A Diversidade e a Voz do Papa

Imagem criada com inteligência artificial. - Imagem: Reprodução | Photoshop
Imagem criada com inteligência artificial. - Imagem: Reprodução | Photoshop
Adriana Galvão

por Adriana Galvão

Publicado em 03/01/2024, às 07h30


Nada mais moderno que o respeito à diversidade – moderno, aqui, no sentido de afeito à realidade social e ao comportamento humano, não a modismos efêmeros. O Papa Francisco já demonstrou muitas vezes compreender a contemporaneidade, deixando claro que doutrinas e dogmas são apenas isto: doutrinas e dogmas.
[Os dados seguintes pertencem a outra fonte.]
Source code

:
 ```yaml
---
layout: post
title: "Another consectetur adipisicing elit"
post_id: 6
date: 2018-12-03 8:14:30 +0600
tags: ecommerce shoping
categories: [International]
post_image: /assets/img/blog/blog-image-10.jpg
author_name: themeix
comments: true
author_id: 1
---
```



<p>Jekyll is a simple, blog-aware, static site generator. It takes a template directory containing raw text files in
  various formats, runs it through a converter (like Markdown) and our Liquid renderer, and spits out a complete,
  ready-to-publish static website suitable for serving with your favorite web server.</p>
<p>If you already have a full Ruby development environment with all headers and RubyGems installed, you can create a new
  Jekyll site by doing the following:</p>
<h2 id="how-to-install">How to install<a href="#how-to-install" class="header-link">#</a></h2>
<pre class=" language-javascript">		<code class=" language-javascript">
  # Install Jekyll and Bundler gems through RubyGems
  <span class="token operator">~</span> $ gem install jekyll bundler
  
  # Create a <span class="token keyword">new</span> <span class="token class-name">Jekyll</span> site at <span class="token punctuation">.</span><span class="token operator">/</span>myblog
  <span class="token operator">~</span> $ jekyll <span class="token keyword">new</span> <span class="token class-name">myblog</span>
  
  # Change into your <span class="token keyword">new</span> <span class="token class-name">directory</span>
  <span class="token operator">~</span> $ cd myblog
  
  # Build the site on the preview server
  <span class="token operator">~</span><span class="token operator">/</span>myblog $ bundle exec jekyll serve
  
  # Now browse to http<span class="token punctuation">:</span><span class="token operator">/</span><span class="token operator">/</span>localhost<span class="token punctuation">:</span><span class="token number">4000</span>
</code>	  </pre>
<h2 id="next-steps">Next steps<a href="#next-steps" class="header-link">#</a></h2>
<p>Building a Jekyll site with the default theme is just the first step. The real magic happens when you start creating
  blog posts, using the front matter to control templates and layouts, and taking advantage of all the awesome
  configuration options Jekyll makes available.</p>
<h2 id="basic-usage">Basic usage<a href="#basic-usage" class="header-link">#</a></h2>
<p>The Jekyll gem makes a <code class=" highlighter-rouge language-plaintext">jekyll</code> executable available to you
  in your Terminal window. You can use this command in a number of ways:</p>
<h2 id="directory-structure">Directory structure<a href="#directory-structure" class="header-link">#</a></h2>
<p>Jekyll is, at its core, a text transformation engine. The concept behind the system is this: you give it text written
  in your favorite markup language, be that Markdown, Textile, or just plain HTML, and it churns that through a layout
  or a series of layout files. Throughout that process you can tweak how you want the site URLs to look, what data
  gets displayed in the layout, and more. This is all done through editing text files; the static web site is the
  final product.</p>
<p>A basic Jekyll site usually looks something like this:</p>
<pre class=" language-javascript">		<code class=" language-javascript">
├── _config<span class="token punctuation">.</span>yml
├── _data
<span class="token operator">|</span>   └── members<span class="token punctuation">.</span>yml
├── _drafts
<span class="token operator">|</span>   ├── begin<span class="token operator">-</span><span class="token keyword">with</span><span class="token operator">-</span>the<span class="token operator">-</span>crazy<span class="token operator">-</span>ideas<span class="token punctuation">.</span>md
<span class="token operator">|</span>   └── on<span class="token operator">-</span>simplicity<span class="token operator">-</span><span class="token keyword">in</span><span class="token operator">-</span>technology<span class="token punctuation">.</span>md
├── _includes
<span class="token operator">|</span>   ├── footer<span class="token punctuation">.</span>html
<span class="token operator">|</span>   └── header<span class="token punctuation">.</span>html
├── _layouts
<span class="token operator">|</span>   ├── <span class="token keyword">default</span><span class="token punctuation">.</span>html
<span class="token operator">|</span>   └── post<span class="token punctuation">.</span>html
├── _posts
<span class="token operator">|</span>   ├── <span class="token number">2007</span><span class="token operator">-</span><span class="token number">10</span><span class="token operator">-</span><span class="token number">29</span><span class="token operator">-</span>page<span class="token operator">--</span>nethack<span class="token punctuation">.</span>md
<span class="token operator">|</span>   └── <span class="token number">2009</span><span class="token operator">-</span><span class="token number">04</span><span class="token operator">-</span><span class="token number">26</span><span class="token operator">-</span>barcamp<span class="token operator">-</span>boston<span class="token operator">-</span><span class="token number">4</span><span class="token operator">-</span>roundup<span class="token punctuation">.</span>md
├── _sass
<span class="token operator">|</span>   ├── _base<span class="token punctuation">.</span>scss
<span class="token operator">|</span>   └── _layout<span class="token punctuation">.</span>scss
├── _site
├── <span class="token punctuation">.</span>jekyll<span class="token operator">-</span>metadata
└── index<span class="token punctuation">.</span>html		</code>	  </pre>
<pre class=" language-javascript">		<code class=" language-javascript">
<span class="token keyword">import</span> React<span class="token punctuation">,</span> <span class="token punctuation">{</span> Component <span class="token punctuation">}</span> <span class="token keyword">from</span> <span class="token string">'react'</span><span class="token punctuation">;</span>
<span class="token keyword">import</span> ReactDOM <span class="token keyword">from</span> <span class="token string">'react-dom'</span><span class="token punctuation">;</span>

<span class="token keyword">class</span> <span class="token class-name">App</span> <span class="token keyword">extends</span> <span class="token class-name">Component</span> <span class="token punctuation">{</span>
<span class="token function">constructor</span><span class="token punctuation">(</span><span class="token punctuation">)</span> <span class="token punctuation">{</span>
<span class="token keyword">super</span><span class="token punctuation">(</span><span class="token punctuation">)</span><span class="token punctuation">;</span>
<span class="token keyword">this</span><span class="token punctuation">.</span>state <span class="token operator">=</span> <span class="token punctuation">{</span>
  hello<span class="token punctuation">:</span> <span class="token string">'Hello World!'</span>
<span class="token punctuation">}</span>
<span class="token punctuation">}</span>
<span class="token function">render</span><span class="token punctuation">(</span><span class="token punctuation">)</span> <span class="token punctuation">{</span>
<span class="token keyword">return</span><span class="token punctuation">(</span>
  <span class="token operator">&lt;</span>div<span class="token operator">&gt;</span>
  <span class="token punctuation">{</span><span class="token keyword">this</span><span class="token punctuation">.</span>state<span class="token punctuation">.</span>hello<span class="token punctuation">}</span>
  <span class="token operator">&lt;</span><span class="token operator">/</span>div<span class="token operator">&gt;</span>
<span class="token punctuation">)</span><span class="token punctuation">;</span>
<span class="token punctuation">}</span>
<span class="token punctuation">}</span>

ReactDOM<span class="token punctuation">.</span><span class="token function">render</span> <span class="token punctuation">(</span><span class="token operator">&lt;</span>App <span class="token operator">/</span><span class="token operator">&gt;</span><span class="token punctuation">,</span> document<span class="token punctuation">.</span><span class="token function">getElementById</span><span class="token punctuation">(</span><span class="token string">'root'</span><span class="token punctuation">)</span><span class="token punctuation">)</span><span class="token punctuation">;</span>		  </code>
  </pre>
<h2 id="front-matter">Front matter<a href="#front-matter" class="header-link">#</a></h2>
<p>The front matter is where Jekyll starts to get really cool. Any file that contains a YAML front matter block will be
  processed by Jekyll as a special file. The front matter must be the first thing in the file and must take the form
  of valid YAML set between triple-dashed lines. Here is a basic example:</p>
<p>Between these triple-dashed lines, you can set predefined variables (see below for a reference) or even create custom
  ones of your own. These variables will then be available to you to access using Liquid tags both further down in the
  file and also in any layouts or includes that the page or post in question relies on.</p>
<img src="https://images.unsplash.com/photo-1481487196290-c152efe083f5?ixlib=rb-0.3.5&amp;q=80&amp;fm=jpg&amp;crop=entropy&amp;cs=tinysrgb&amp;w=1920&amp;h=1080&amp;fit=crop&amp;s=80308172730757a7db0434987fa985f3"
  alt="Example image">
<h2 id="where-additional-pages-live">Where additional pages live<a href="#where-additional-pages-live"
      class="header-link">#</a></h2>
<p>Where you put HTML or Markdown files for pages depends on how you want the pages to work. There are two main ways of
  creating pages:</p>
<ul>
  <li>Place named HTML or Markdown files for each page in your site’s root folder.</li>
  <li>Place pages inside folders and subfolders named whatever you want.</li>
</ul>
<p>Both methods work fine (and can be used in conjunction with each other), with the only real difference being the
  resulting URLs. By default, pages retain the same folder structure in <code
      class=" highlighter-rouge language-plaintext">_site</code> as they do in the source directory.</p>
Se não há poder que os derrube, a coragem e a inteligência podem contorná-los.
A recente medida do Vaticano, ao autorizar que sacerdotes católicos abençoem a união de casais homoafetivos, não põe fim à negativa da Igreja Católica de conceder o sacramento do matrimônio a pessoas do mesmo gênero, mas confirma uma tendência de inflexão religiosa na direção do respeito ao livre-arbítrio, sem prejuízo da fé ou da proteção divina.
Não têm sido poucas as vozes críticas à ousadia de Francisco, vindas especialmente de hostes conservadores intestinas ao Vaticano – nenhuma surpresa. De outra parte, surgem reprovações provenientes de fileiras católicas progressistas, pelo fato de a benção autorizada não constituir reconhecimento formal pela Igreja da união homoafetiva. Trata-se, o segundo caso, de um erro interpretativo. 
A despeito de uma doutrina medieval preservada, o efeito da recente decisão  será um olhar mais generoso de boa parte do mundo não apenas sobre os casais homoafetivos, mas sobre as pessoas LGBTQIA+ em geral, afinal, a autorização para benção católica é fruto das convicções do Papa, líder de 1 bilhão fiéis no mundo, talvez o maior influencer do planeta. 
O carisma, a preocupação social e a visão progressista do mundo de Jorge Bergoglio incomodam aqueles que entendem a religião como um arcabouço para defesa de valores conservadores, valores aferrados a uma moral que abomina as diferenças e impõe-se para preservar uma brutal desigualdade. Sua palavra engajada tem o condão de mudar comportamentos e é mais que oportuna: só no Brasil, 273 pessoas LGBTQIA+ foram mortas violentamente em 2022 em razão de sua orientação sexual.
O preconceito que move a violência não é exclusividade brasileira. A Rússia, por exemplo, por seus Poderes Executivo e Judiciário, promove uma monstruosa perseguição à população não-heterossexual, cujo ápice foi a classificação pela Suprema Corte de qualquer manifestação LGBTQIA+ como “extremismo”. O ato do Vaticano mina o falso apelo moral de iniciativas como essa.
Não, a autorização do Vaticano para que sacerdotes abençoem a união homoafetiva não leva casais do mesmo sexo ao sacramento católico do matrimônio, mas é um avanço histórico para que, no futuro, a religião deixe de se identificar com o preconceito e passe a respeitar as diversidades.